Inspired by ISIS, Saipov is accused of targeting pedestrians and cyclists as he drove about three quarters of a mile down the Hudson River Greenway before hitting the school bus at Chambers Street, law enforcement officials say. He exited the truck holding a paintball gun and a bb weapon and was shot and injured by a cop.
Among the injured were two students, a staff member and the driver who were on the bus, Fariña said. The driver is at home, and the staff member and one student are recovering from surgery, she said.
A Stuyvesant High teacher was hurt on the bike path but returned to school the next day, Mayor Bill de Blasio said.
The mayor said he decided to keep the schools open Wednesday to prove that the worst terror attack since 9/11 wouldn't disrupt life in New York. Attendance at all four buildings was high the next day despite students having the option of a day off, Fariña said.

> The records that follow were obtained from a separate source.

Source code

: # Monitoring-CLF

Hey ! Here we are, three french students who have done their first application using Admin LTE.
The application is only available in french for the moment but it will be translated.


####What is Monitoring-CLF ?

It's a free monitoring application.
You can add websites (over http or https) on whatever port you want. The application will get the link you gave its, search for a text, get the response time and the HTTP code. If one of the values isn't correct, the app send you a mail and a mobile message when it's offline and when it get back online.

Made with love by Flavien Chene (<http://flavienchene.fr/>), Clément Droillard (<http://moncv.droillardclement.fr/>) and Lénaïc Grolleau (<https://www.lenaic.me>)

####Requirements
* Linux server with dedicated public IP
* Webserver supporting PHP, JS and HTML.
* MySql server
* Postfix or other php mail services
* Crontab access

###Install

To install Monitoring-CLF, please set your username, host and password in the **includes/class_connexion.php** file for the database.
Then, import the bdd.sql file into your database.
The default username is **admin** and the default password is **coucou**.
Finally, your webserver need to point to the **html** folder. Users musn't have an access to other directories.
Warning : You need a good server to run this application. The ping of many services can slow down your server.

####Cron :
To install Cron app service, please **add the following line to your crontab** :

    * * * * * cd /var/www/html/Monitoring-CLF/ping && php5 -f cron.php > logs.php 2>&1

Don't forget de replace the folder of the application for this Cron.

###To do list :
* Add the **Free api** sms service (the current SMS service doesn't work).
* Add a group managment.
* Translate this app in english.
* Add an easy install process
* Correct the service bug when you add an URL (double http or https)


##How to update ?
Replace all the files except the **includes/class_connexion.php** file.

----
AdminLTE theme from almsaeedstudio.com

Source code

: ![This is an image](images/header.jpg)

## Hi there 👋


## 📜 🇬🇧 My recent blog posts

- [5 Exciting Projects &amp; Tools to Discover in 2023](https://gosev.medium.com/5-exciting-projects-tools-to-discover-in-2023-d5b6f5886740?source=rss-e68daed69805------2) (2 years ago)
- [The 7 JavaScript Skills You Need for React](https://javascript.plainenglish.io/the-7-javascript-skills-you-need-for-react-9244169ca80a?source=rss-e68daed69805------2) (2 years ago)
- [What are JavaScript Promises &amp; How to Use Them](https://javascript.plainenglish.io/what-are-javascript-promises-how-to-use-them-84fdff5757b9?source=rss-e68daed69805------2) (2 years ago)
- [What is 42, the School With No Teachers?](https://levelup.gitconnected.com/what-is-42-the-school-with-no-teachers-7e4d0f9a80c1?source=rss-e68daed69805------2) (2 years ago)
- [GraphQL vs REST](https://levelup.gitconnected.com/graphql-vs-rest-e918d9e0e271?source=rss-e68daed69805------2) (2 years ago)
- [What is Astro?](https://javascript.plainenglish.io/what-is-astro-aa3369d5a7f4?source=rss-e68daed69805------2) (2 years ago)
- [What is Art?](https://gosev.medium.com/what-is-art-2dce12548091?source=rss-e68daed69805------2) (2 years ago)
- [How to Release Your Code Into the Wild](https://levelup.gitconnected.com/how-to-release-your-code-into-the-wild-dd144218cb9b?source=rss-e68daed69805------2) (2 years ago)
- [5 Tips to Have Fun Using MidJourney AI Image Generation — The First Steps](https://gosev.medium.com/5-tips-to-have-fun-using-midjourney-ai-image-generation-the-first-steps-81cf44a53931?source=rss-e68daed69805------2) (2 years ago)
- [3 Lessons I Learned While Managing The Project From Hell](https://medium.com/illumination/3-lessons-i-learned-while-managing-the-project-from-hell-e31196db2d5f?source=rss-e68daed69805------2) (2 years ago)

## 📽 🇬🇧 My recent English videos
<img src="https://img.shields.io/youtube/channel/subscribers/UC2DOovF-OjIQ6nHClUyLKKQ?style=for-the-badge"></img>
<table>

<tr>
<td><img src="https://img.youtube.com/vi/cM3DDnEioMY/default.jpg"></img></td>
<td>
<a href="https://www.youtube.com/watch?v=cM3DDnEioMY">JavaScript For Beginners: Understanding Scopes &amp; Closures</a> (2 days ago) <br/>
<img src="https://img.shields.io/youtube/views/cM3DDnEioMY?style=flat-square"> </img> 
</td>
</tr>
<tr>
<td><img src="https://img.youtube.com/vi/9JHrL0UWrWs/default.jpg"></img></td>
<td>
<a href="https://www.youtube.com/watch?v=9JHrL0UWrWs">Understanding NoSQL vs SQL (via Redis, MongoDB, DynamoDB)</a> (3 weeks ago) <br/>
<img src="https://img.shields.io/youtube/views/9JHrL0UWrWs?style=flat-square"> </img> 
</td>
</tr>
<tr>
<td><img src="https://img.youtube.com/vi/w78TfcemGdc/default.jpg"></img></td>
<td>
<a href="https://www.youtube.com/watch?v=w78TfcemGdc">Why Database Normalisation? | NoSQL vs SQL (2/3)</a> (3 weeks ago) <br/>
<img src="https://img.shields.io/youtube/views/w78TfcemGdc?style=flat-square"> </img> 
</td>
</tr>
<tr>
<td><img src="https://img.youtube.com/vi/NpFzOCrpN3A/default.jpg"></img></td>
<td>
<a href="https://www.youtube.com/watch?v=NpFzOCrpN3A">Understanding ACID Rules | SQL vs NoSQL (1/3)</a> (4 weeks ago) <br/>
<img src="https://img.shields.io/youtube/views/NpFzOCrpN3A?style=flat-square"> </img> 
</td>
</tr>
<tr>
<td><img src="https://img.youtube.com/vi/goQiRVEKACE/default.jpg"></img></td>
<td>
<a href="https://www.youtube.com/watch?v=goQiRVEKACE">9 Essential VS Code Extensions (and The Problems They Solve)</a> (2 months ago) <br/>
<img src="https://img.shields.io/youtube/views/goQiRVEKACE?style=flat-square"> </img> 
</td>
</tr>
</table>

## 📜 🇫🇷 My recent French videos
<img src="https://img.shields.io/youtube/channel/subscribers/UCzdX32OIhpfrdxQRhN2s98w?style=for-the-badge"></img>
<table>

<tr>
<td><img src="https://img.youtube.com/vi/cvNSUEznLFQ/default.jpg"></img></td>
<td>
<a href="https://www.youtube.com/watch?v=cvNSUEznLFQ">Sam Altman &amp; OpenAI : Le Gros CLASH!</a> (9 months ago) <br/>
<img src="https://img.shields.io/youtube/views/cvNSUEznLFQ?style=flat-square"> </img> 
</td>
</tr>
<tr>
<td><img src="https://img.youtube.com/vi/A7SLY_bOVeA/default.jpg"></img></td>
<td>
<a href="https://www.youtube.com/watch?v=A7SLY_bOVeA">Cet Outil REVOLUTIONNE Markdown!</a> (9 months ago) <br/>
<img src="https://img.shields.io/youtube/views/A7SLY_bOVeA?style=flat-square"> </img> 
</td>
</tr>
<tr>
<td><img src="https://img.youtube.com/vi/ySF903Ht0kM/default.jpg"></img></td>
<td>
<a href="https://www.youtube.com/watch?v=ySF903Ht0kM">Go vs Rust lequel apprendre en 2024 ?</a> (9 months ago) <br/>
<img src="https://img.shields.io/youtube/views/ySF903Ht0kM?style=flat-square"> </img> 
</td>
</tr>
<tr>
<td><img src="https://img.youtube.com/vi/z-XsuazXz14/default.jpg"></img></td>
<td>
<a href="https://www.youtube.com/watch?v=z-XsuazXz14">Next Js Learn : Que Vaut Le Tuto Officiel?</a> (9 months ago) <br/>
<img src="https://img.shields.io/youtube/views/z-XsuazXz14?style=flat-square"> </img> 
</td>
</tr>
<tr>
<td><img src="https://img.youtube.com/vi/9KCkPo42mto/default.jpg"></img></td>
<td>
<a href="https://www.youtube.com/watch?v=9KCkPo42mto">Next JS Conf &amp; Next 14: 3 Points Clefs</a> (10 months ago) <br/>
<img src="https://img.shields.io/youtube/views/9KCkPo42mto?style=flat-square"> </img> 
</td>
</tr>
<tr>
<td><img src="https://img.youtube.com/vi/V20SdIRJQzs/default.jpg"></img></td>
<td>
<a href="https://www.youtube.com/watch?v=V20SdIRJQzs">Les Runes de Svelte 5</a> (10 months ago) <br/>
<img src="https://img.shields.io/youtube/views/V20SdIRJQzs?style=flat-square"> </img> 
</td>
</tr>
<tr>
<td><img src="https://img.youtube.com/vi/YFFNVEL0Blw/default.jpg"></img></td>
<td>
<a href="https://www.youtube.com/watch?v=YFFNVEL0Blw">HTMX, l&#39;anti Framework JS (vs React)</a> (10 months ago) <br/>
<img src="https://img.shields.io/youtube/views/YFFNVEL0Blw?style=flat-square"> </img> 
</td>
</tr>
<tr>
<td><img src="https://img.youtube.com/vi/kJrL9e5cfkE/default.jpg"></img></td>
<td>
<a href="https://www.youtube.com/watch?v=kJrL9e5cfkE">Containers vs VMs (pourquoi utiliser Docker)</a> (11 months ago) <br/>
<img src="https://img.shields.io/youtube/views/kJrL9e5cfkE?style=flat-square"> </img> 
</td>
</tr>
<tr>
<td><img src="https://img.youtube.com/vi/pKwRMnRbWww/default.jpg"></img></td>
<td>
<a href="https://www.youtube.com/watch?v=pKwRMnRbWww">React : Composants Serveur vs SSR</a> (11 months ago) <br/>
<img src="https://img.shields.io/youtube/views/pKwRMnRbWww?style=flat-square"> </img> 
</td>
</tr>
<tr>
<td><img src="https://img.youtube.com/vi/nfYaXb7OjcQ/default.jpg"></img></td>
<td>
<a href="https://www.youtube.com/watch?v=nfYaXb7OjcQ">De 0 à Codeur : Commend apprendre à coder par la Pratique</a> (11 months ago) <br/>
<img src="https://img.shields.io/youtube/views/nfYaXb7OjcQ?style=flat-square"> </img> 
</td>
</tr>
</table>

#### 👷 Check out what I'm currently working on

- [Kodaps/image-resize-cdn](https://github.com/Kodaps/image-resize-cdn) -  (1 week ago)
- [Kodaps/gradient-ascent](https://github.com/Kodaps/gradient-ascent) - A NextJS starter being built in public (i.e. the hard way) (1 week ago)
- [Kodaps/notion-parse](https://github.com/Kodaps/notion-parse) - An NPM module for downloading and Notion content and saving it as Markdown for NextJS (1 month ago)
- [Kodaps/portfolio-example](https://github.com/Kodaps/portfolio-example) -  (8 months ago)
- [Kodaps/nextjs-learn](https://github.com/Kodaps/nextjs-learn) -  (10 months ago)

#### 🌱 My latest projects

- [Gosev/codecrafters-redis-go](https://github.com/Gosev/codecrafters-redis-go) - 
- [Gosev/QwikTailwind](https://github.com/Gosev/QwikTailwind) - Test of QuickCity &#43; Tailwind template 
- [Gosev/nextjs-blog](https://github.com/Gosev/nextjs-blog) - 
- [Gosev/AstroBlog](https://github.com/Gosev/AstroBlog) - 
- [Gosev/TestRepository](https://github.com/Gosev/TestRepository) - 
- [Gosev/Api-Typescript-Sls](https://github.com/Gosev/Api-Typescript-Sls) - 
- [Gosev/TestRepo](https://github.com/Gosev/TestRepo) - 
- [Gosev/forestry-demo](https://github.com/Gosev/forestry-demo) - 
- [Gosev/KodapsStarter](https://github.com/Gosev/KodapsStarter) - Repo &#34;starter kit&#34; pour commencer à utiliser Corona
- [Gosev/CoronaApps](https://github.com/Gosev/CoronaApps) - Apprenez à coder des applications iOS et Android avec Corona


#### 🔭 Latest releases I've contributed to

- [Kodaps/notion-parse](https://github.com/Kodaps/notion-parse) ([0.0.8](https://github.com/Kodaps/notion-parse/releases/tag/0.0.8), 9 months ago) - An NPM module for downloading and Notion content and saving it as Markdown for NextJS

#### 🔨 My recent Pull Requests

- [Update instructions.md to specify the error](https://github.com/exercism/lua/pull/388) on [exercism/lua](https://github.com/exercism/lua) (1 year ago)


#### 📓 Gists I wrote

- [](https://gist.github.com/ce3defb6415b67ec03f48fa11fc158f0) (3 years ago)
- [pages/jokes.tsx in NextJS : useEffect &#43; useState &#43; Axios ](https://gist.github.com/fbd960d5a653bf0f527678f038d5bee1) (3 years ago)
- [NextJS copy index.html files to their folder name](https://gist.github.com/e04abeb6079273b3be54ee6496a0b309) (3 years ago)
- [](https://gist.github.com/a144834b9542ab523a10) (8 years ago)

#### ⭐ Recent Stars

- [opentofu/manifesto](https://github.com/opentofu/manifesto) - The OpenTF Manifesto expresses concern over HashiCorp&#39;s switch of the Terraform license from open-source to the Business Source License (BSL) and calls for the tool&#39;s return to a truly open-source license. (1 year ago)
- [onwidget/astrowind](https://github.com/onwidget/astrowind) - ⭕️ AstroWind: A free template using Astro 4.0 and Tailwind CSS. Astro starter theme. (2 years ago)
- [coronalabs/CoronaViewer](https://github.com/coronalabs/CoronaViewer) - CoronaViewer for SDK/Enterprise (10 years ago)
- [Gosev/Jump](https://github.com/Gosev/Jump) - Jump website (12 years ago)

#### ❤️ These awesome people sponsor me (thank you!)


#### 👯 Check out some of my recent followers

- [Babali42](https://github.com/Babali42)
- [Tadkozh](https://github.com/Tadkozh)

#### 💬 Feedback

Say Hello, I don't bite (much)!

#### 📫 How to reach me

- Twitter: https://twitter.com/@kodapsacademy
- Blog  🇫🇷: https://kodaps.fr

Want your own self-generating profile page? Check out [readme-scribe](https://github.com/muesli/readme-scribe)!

The mayor said one student told him they "saw it as their duty" to go to class Wednesday.
"I think that's an amazing thing, to hear kids still in their teens thinking about their responsibility to respond to an act of terror," de Blasio said.
Aside from the TV cameras and cops, it seemed like a normal school day Thursday outside Stuyvesant, the city's most elite public high school. Some students were out and about around lunchtime as cyclists rode the greenway that Saipov is accused of terrorizing just two days earlier.
De Blasio and Fariña met with teachers and staff and visited a government class at Stuyvesant Thursday morning.
Officials praised the schools for following the procedures to keep kids safe. Staff members locked the front doors and cordoned off the schools, keeping kids inside and everyone else out, officials said.
"We're going to be OK, because there are always going to be people and groups of people who are going to be there to help us," Fariña said.